WHAT THE EXERCISE ASKS - Output the complete listing exactly, please, and keep the pictures out of it.

[Opening DATA PROVIDED section]

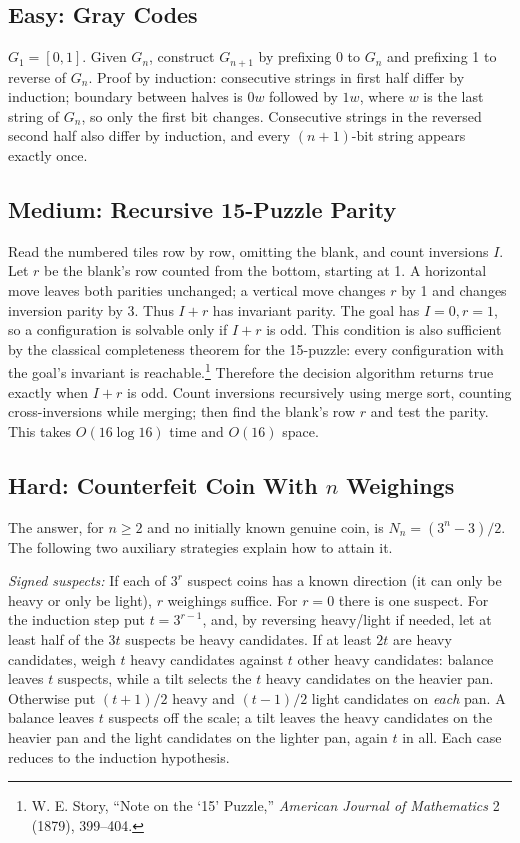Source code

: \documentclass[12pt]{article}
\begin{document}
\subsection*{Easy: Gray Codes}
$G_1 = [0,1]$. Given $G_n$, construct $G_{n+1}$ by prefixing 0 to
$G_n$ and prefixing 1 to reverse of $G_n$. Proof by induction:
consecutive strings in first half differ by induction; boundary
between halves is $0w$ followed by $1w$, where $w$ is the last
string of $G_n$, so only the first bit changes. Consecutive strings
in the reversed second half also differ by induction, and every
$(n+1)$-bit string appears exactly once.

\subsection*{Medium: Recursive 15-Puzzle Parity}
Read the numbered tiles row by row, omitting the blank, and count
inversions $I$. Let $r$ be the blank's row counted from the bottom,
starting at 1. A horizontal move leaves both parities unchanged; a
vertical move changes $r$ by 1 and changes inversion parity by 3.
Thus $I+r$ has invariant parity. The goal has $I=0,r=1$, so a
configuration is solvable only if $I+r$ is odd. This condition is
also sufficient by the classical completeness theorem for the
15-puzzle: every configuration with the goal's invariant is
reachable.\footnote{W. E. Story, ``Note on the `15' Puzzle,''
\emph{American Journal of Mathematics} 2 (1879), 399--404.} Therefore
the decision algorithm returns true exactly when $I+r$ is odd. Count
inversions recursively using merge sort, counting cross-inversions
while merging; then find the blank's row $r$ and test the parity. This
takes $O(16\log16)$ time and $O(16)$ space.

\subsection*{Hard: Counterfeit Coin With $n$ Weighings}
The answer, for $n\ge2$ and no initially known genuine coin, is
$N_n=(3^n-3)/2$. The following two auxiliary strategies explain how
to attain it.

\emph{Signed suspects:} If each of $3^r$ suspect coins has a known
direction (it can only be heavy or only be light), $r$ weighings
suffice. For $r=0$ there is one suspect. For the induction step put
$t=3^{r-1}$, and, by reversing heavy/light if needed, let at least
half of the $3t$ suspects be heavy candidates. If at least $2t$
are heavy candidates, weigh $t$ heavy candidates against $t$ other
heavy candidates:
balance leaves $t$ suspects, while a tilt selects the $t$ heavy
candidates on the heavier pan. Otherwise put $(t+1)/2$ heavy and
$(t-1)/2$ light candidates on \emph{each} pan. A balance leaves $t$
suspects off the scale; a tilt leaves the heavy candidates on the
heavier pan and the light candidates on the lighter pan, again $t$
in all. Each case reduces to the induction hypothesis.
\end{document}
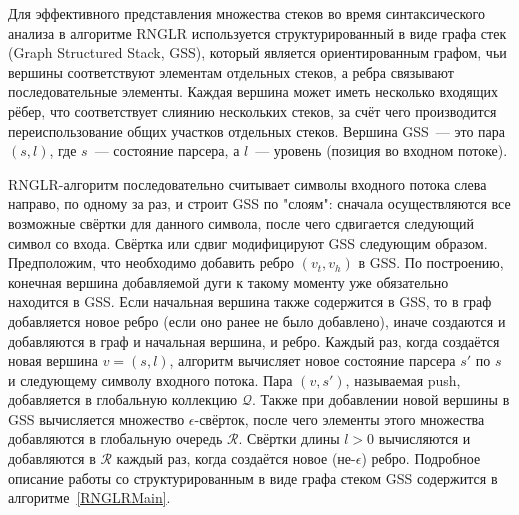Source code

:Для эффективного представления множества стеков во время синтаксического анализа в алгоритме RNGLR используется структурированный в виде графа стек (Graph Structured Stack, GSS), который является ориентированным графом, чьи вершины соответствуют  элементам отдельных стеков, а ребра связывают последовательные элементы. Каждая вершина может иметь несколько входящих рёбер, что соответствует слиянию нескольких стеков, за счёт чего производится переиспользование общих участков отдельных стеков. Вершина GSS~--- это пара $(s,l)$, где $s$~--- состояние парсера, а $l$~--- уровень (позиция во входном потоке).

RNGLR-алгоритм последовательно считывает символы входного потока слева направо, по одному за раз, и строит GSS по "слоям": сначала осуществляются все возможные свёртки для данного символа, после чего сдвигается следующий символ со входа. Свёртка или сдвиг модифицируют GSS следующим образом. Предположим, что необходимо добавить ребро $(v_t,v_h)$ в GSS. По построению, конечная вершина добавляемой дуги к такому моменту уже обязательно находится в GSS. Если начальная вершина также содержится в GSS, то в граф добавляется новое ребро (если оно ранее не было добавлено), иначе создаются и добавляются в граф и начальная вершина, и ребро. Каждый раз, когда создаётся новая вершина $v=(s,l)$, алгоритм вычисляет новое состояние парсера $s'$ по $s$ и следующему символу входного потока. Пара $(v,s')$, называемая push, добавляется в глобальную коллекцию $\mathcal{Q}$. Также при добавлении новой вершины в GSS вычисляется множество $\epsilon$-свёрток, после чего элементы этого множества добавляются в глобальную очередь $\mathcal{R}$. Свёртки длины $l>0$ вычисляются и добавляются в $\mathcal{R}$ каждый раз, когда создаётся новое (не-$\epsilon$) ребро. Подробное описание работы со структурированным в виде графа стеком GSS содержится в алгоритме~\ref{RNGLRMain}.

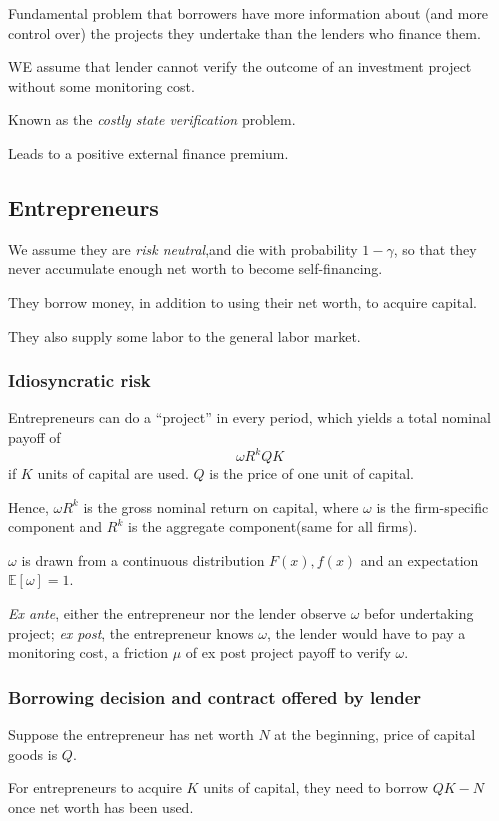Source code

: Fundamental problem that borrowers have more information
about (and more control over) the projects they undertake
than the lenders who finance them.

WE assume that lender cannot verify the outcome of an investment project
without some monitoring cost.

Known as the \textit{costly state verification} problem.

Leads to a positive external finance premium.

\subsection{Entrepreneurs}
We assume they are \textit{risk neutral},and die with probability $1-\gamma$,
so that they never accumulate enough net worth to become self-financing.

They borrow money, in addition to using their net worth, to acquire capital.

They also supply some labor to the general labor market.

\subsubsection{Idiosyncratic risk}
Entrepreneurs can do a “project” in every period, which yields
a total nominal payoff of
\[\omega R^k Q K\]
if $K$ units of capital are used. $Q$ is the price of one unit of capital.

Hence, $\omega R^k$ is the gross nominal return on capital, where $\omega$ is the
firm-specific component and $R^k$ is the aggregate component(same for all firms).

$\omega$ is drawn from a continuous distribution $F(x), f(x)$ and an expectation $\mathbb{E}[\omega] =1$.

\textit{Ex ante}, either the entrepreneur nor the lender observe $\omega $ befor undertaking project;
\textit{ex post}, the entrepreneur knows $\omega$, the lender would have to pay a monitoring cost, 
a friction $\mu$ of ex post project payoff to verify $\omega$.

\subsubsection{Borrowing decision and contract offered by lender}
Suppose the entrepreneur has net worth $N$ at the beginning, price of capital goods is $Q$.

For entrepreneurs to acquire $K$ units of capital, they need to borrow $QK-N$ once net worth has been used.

[Closing DATA PROVIDED section]

RESPONSE TO THE EXERCISE -
Source code

: \documentclass[12pt]{article}
\begin{document}
\subsection*{Easy: Gray Codes}
$G_1 = [0,1]$. Given $G_n$, construct $G_{n+1}$ by prefixing 0 to
$G_n$ and prefixing 1 to reverse of $G_n$. Proof by induction:
consecutive strings in first half differ by induction; boundary
between halves is $0w$ followed by $1w$, where $w$ is the last
string of $G_n$, so only the first bit changes. Consecutive strings
in the reversed second half also differ by induction, and every
$(n+1)$-bit string appears exactly once.

\subsection*{Medium: Recursive 15-Puzzle Parity}
Read the numbered tiles row by row, omitting the blank, and count
inversions $I$. Let $r$ be the blank's row counted from the bottom,
starting at 1. A horizontal move leaves both parities unchanged; a
vertical move changes $r$ by 1 and changes inversion parity by 3.
Thus $I+r$ has invariant parity. The goal has $I=0,r=1$, so a
configuration is solvable only if $I+r$ is odd. This condition is
also sufficient by the classical completeness theorem for the
15-puzzle: every configuration with the goal's invariant is
reachable.\footnote{W. E. Story, ``Note on the `15' Puzzle,''
\emph{American Journal of Mathematics} 2 (1879), 399--404.} Therefore
the decision algorithm returns true exactly when $I+r$ is odd. Count
inversions recursively using merge sort, counting cross-inversions
while merging; then find the blank's row $r$ and test the parity. This
takes $O(16\log16)$ time and $O(16)$ space.

\subsection*{Hard: Counterfeit Coin With $n$ Weighings}
The answer, for $n\ge2$ and no initially known genuine coin, is
$N_n=(3^n-3)/2$. The following two auxiliary strategies explain how
to attain it.

\emph{Signed suspects:} If each of $3^r$ suspect coins has a known
direction (it can only be heavy or only be light), $r$ weighings
suffice. For $r=0$ there is one suspect. For the induction step put
$t=3^{r-1}$, and, by reversing heavy/light if needed, let at least
half of the $3t$ suspects be heavy candidates. If at least $2t$
are heavy candidates, weigh $t$ heavy candidates against $t$ other
heavy candidates:
balance leaves $t$ suspects, while a tilt selects the $t$ heavy
candidates on the heavier pan. Otherwise put $(t+1)/2$ heavy and
$(t-1)/2$ light candidates on \emph{each} pan. A balance leaves $t$
suspects off the scale; a tilt leaves the heavy candidates on the
heavier pan and the light candidates on the lighter pan, again $t$
in all. Each case reduces to the induction hypothesis.
\end{document}
Source code

:Для эффективного представления множества стеков во время синтаксического анализа в алгоритме RNGLR используется структурированный в виде графа стек (Graph Structured Stack, GSS), который является ориентированным графом, чьи вершины соответствуют  элементам отдельных стеков, а ребра связывают последовательные элементы. Каждая вершина может иметь несколько входящих рёбер, что соответствует слиянию нескольких стеков, за счёт чего производится переиспользование общих участков отдельных стеков. Вершина GSS~--- это пара $(s,l)$, где $s$~--- состояние парсера, а $l$~--- уровень (позиция во входном потоке).

RNGLR-алгоритм последовательно считывает символы входного потока слева направо, по одному за раз, и строит GSS по "слоям": сначала осуществляются все возможные свёртки для данного символа, после чего сдвигается следующий символ со входа. Свёртка или сдвиг модифицируют GSS следующим образом. Предположим, что необходимо добавить ребро $(v_t,v_h)$ в GSS. По построению, конечная вершина добавляемой дуги к такому моменту уже обязательно находится в GSS. Если начальная вершина также содержится в GSS, то в граф добавляется новое ребро (если оно ранее не было добавлено), иначе создаются и добавляются в граф и начальная вершина, и ребро. Каждый раз, когда создаётся новая вершина $v=(s,l)$, алгоритм вычисляет новое состояние парсера $s'$ по $s$ и следующему символу входного потока. Пара $(v,s')$, называемая push, добавляется в глобальную коллекцию $\mathcal{Q}$. Также при добавлении новой вершины в GSS вычисляется множество $\epsilon$-свёрток, после чего элементы этого множества добавляются в глобальную очередь $\mathcal{R}$. Свёртки длины $l>0$ вычисляются и добавляются в $\mathcal{R}$ каждый раз, когда создаётся новое (не-$\epsilon$) ребро. Подробное описание работы со структурированным в виде графа стеком GSS содержится в алгоритме~\ref{RNGLRMain}.

Source code

: Fundamental problem that borrowers have more information
about (and more control over) the projects they undertake
than the lenders who finance them.

WE assume that lender cannot verify the outcome of an investment project
without some monitoring cost.

Known as the \textit{costly state verification} problem.

Leads to a positive external finance premium.

\subsection{Entrepreneurs}
We assume they are \textit{risk neutral},and die with probability $1-\gamma$,
so that they never accumulate enough net worth to become self-financing.

They borrow money, in addition to using their net worth, to acquire capital.

They also supply some labor to the general labor market.

\subsubsection{Idiosyncratic risk}
Entrepreneurs can do a “project” in every period, which yields
a total nominal payoff of
\[\omega R^k Q K\]
if $K$ units of capital are used. $Q$ is the price of one unit of capital.

Hence, $\omega R^k$ is the gross nominal return on capital, where $\omega$ is the
firm-specific component and $R^k$ is the aggregate component(same for all firms).

$\omega$ is drawn from a continuous distribution $F(x), f(x)$ and an expectation $\mathbb{E}[\omega] =1$.

\textit{Ex ante}, either the entrepreneur nor the lender observe $\omega $ befor undertaking project;
\textit{ex post}, the entrepreneur knows $\omega$, the lender would have to pay a monitoring cost, 
a friction $\mu$ of ex post project payoff to verify $\omega$.

\subsubsection{Borrowing decision and contract offered by lender}
Suppose the entrepreneur has net worth $N$ at the beginning, price of capital goods is $Q$.

For entrepreneurs to acquire $K$ units of capital, they need to borrow $QK-N$ once net worth has been used.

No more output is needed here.